- Your instructions -
Each line below that holds the word "cdots" counts toward the answer; reply with the total number only.

- Data shown -

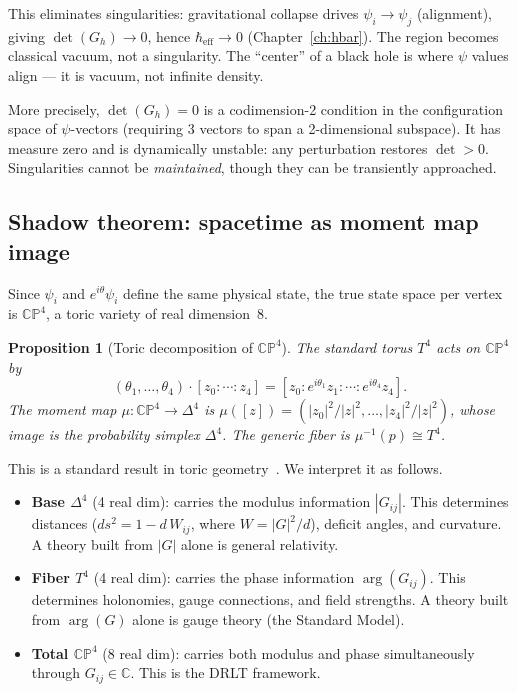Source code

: \documentclass[12pt]{article}
\newtheorem{proposition}[theorem]{Proposition}
\theoremstyle{remark}
\theoremstyle{definition}
\begin{document}
This eliminates singularities: gravitational collapse drives $\psi_i \to \psi_j$ (alignment), giving $\det(G_h) \to 0$, hence $\hbar_\text{eff} \to 0$ (Chapter~\ref{ch:hbar}). The region becomes classical vacuum, not a singularity. The ``center'' of a black hole is where $\psi$ values align --- it is vacuum, not infinite density.

More precisely, $\det(G_h) = 0$ is a codimension-2 condition in the configuration space of $\psi$-vectors (requiring 3 vectors to span a 2-dimensional subspace).  It has measure zero and is dynamically unstable: any perturbation restores $\det > 0$.  Singularities cannot be \emph{maintained}, though they can be transiently approached.

\subsection{Shadow theorem: spacetime as moment map image}
\label{sec:shadow}

Since $\psi_i$ and $e^{i\theta}\psi_i$ define the same physical state, the true state space per vertex is $\mathbb{CP}^4$, a toric variety of real dimension~8.

\begin{proposition}[Toric decomposition of $\mathbb{CP}^4$]
\label{prop:toric}
The standard torus $T^4$ acts on $\mathbb{CP}^4$ by
\begin{equation}
(\theta_1,\ldots,\theta_4)\cdot[z_0:\cdots:z_4]
= [z_0 : e^{i\theta_1}z_1 : \cdots : e^{i\theta_4}z_4].
\end{equation}
The moment map $\mu: \mathbb{CP}^4 \to \Delta^4$ is $\mu([z]) = (|z_0|^2/|z|^2,\ldots,|z_4|^2/|z|^2)$, whose image is the probability simplex $\Delta^4$.  The generic fiber is $\mu^{-1}(p) \cong T^4$.
\end{proposition}

This is a standard result in toric geometry~\cite{fulton1993}.  We interpret it as follows.

\begin{itemize}
\item \textbf{Base $\Delta^4$} (4 real dim): carries the modulus information $|G_{ij}|$.  This determines distances ($ds^2 = 1 - d\,W_{ij}$, where $W = |G|^2/d$), deficit angles, and curvature.  A theory built from $|G|$ alone is general relativity.

\item \textbf{Fiber $T^4$} (4 real dim): carries the phase information $\arg(G_{ij})$.  This determines holonomies, gauge connections, and field strengths.  A theory built from $\arg(G)$ alone is gauge theory (the Standard Model).

\item \textbf{Total $\mathbb{CP}^4$} (8 real dim): carries both modulus and phase simultaneously through $G_{ij} \in \mathbb{C}$.  This is the DRLT framework.
\end{itemize}
\end{document}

- Answer to this exercise -
2